Search code examples
c++cregexparser-generator

Regular expression parser generator


Sometimes, it would be convenient to have a highly optimized function for regex search instead of including a library generating parsers at runtime. Is there a parser generator that would fit such a role?

Ideally, it would:

  • create a single C function
  • generate a DFA corresponding to the given regular expression
  • be as efficient as KMP or Boyer-Moore in simple cases

Solution

  • Here is list of tools that all suit your needs:

    1. Lex/Flex is perhaps the best-known tool for constructing parsers from regular expressions. Lex is useful in many scenarios but it can impose too much overhead for simple parsing applications because of heavyweight processing loop that imposes a stream "pull" model and input buffering. It was designed to parse entire files instead of simple strings.

    2. Re2C. It is a pre-processor that generates C-based recognizers from regular expressions. Generated state machines run very fast and integrate easily into any program, free of dependencies.
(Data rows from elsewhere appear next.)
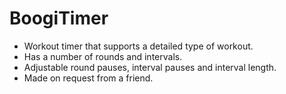 # BoogiTimer

- Workout timer that supports a detailed type of workout.
- Has a number of rounds and intervals.
- Adjustable round pauses, interval pauses and interval length.
- Made on request from a friend.
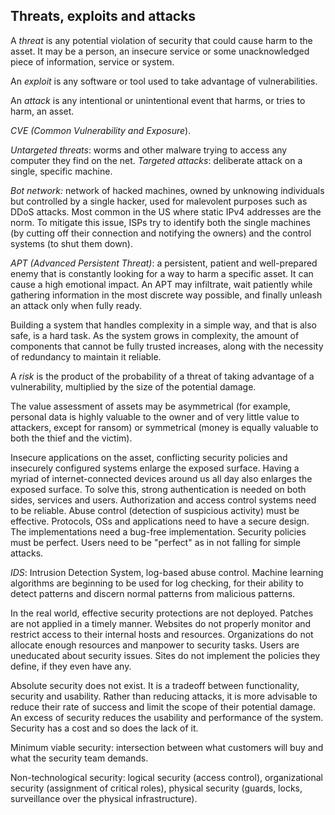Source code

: 
## Threats, exploits and attacks

A *threat* is any potential violation of security that could cause harm to the asset. It may be a person, an insecure service or some unacknowledged piece of information, service or system.

An *exploit* is any software or tool used to take advantage of vulnerabilities.

An *attack* is any intentional or unintentional event that harms, or tries to harm, an asset.

*CVE (Common Vulnerability and Exposure*).

*Untargeted threats*: worms and other malware trying to access any computer they find on the net. *Targeted attacks*: deliberate attack on a single, specific machine.

*Bot network:* network of hacked machines, owned by unknowing individuals but controlled by a single hacker, used for malevolent purposes such as DDoS attacks. Most common in the US where static IPv4 addresses are the norm.
To mitigate this issue, ISPs try to identify both the single machines (by cutting off their connection and notifying the owners) and the control systems (to shut them down).

*APT (Advanced Persistent Threat)*: a persistent, patient and well-prepared enemy that is constantly looking for a way to harm a specific asset. It can cause a high emotional impact. An APT may infiltrate, wait patiently while gathering information in the most discrete way possible, and finally unleash an attack only when fully ready.

Building a system that handles complexity in a simple way, and that is also safe, is a hard task. As the system grows in complexity, the amount of components that cannot be fully trusted increases, along with the necessity of redundancy to maintain it reliable.

A *risk* is the product of the probability of a threat of taking advantage of a vulnerability, multiplied by the size of the potential damage.

The value assessment of assets may be asymmetrical (for example, personal data is highly valuable to the owner and of very little value to attackers, except for ransom) or symmetrical (money is equally valuable to both the thief and the victim).

Insecure applications on the asset, conflicting security policies and insecurely configured systems enlarge the exposed surface. Having a myriad of internet-connected devices around us all day also enlarges the exposed surface.
To solve this, strong authentication is needed on both sides, services and users. Authorization and access control systems need to be reliable. Abuse control (detection of suspicious activity) must be effective. Protocols, OSs and applications need to have a secure design. The implementations need a bug-free implementation. Security policies must be perfect. Users need to be "perfect" as in not falling for simple attacks.

*IDS*: Intrusion Detection System, log-based abuse control. Machine learning algorithms are beginning to be used for log checking, for their ability to detect patterns and discern normal patterns from malicious patterns. 

In the real world, effective security protections are not deployed. Patches are not applied in a timely manner. Websites do not properly monitor and restrict access to their internal hosts and resources. Organizations do not allocate enough resources and manpower to security tasks. Users are uneducated about security issues. Sites do not implement the policies they define, if they even have any.

Absolute security does not exist. It is a tradeoff between functionality, security and usability. Rather than reducing attacks, it is more advisable to reduce their rate of success and limit the scope of their potential damage. An excess of security reduces the usability and performance of the system. Security has a cost and so does the lack of it.

Minimum viable security: intersection between what customers will buy and what the security team demands.

Non-technological security: logical security (access control), organizational security (assignment of critical roles), physical security (guards, locks, surveillance over the physical infrastructure).


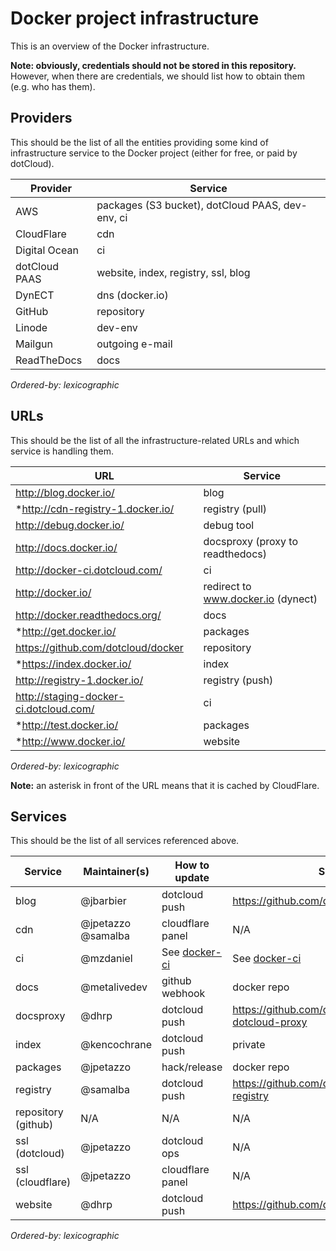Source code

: # Docker project infrastructure

This is an overview of the Docker infrastructure.

**Note: obviously, credentials should not be stored in this repository.**
However, when there are credentials, we should list how to obtain them
(e.g. who has them).


## Providers

This should be the list of all the entities providing some kind of
infrastructure service to the Docker project (either for free,
or paid by dotCloud).


Provider      | Service
--------------|-------------------------------------------------
AWS           | packages (S3 bucket), dotCloud PAAS, dev-env, ci
CloudFlare    | cdn
Digital Ocean | ci
dotCloud PAAS | website, index, registry, ssl, blog
DynECT        | dns (docker.io)            
GitHub        | repository
Linode        | dev-env
Mailgun       | outgoing e-mail            
ReadTheDocs   | docs

*Ordered-by: lexicographic*


## URLs

This should be the list of all the infrastructure-related URLs
and which service is handling them.

URL                                         | Service
--------------------------------------------|---------------------------------
 http://blog.docker.io/                     | blog
*http://cdn-registry-1.docker.io/           | registry (pull)
 http://debug.docker.io/                    | debug tool
 http://docs.docker.io/                     | docsproxy (proxy to readthedocs)
 http://docker-ci.dotcloud.com/             | ci
 http://docker.io/                          | redirect to www.docker.io (dynect)
 http://docker.readthedocs.org/             | docs
*http://get.docker.io/                      | packages
 https://github.com/dotcloud/docker         | repository
*https://index.docker.io/                   | index
 http://registry-1.docker.io/               | registry (push)
 http://staging-docker-ci.dotcloud.com/     | ci
*http://test.docker.io/                     | packages
*http://www.docker.io/                      | website

*Ordered-by: lexicographic*

**Note:** an asterisk in front of the URL means that it is cached by CloudFlare.


## Services

This should be the list of all services referenced above.

Service             | Maintainer(s)      | How to update    | Source
--------------------|--------------------|------------------|-------
blog                | @jbarbier          | dotcloud push    | https://github.com/dotcloud/blog.docker.io
cdn                 | @jpetazzo @samalba | cloudflare panel | N/A
ci                  | @mzdaniel          | See [docker-ci]  | See [docker-ci]
docs                | @metalivedev       | github webhook   | docker repo
docsproxy           | @dhrp              | dotcloud push    | https://github.com/dotcloud/docker-docs-dotcloud-proxy
index               | @kencochrane       | dotcloud push    | private
packages            | @jpetazzo          | hack/release     | docker repo
registry            | @samalba           | dotcloud push    | https://github.com/dotcloud/docker-registry
repository (github) | N/A                | N/A              | N/A
ssl (dotcloud)      | @jpetazzo          | dotcloud ops     | N/A
ssl (cloudflare)    | @jpetazzo          | cloudflare panel | N/A
website             | @dhrp              | dotcloud push    | https://github.com/dotcloud/www.docker.io

*Ordered-by: lexicographic*


[docker-ci]: docker-ci.rst
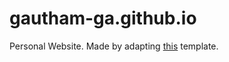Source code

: # gautham-ga.github.io
Personal Website. Made by adapting <a href="https://github.com/SebastinSanty/minimal-research-theme">this</a> template.  
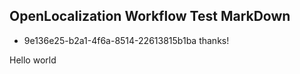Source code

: ## OpenLocalization Workflow Test MarkDown
* 9e136e25-b2a1-4f6a-8514-22613815b1ba 
thanks!

Hello world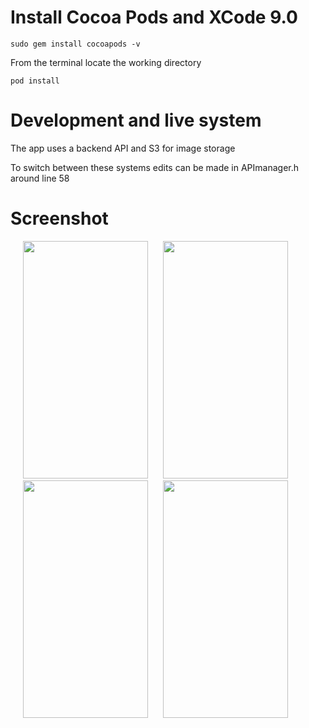 # Install Cocoa Pods and XCode 9.0 
    sudo gem install cocoapods -v

From the terminal locate the working directory

    pod install


# Development and live system

The app uses a backend API and S3 for image storage

To switch between these systems edits can be made in APImanager.h around line 58


# Screenshot

<div style="display:inline-block">
<img src="https://firebasestorage.googleapis.com/v0/b/testpro-1f6d3.appspot.com/o/pepperjelly3.png?alt=media&token=40b29fbf-3d26-4f7a-8ac9-a99c0b8c9ec2" width="200" height="380" style="margin-left:20px" />
<img src="https://firebasestorage.googleapis.com/v0/b/testpro-1f6d3.appspot.com/o/pepperjelly4.png?alt=media&token=f5e302e0-f1fb-4c7a-a2b0-14e8d27743de" width="200" height="380" style="margin-left:20px"/>
<img src="https://firebasestorage.googleapis.com/v0/b/testpro-1f6d3.appspot.com/o/pepperjelly5.png?alt=media&token=59c5b8c3-a825-474f-9cae-446abf35c220" width="200" height="380" style="margin-left:20px"/>
<img src="https://firebasestorage.googleapis.com/v0/b/testpro-1f6d3.appspot.com/o/pepperjelly2.png?alt=media&token=5767d73e-4168-47d5-97d7-2f30e8debeba" width="200" height="380" style="margin-left:20px" />

</div>


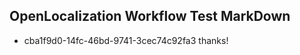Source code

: ## OpenLocalization Workflow Test MarkDown
* cba1f9d0-14fc-46bd-9741-3cec74c92fa3 
thanks!<!--HONumber=Mar16_HO4-->
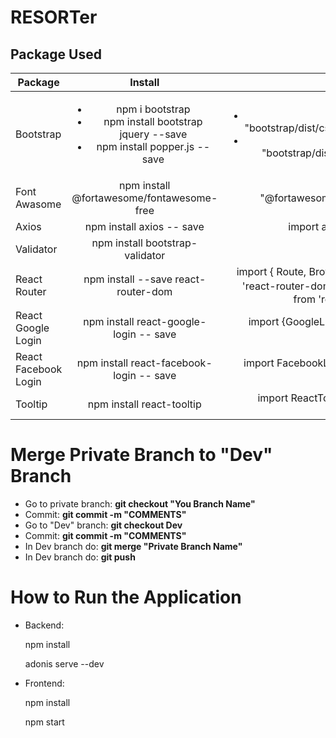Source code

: # RESORTer

## Package Used

| Package        | Install           | Import  |
| -------------  |:-------------:    | -----:  |
| Bootstrap | <ul><li>npm i bootstrap</li><li>npm install bootstrap jquery --save</li><li>npm install popper.js --save</li></ul> | <ul><li>import "bootstrap/dist/css/bootstrap.css";</li><li>import "bootstrap/dist/js/bootstrap.js";</li></ul>|
| Font Awasome | npm install @fortawesome/fontawesome-free | import "@fortawesome/fontawesome-free/css/all.css";|
| Axios | npm install axios -- save | import axios from "axios";|
| Validator | npm install bootstrap-validator |
|  React Router | npm install --save react-router-dom | import { Route, BrowserRouter } from 'react-router-dom'；import { Link } from 'react-router-dom'
| React Google Login | npm install react-google-login -- save | import {GoogleLogin} from 'react-google-login';|
| React Facebook Login | npm install react-facebook-login -- save | import FacebookLogin from 'react-facebook-login';|
| Tooltip | npm install react-tooltip | import ReactTooltip from 'react-tooltip'|

# Merge Private Branch to "Dev" Branch
- Go to private branch: __git checkout "You Branch Name"__ 
- Commit:               __git commit -m "COMMENTS"__
- Go to "Dev" branch:   __git checkout Dev__
- Commit:               __git commit -m "COMMENTS"__
- In Dev branch do:     __git merge "Private Branch Name"__
- In Dev branch do:     __git push__

# How to Run the Application
<ul><li>Backend:<p>npm install</p><p>adonis serve --dev</p></li><li>Frontend:<p>npm install</p><p>npm start</p></li></ul> 




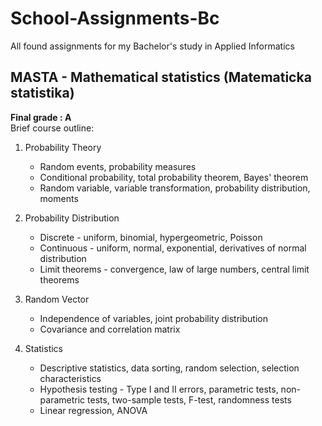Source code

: # School-Assignments-Bc
All found assignments for my Bachelor's study in Applied Informatics

## MASTA - Mathematical statistics (Matematicka statistika)
**Final grade : A** <br>
Brief course outline: 
1. Probability Theory
   - Random events, probability measures
   - Conditional probability, total probability theorem, Bayes' theorem
   - Random variable, variable transformation, probability distribution, moments

2. Probability Distribution
   - Discrete - uniform, binomial, hypergeometric, Poisson
   - Continuous - uniform, normal, exponential, derivatives of normal distribution
   - Limit theorems - convergence, law of large numbers, central limit theorems

3. Random Vector
   - Independence of variables, joint probability distribution
   - Covariance and correlation matrix

4. Statistics
   - Descriptive statistics, data sorting, random selection, selection characteristics
   - Hypothesis testing - Type I and II errors, parametric tests, non-parametric tests, two-sample tests, F-test, randomness tests
   - Linear regression, ANOVA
    3. Ragel State Machine Compiler. Another pre-processor that generates FSM code from high level regular language notation (regular expression is one case of this definition). It works for a range of languages (C, C++, Objective-C, D, Java and Ruby), can execute user actions on different FSM events, etc. What is more, it can generate state machine definition in format of Graphviz for visualization of states and transitions.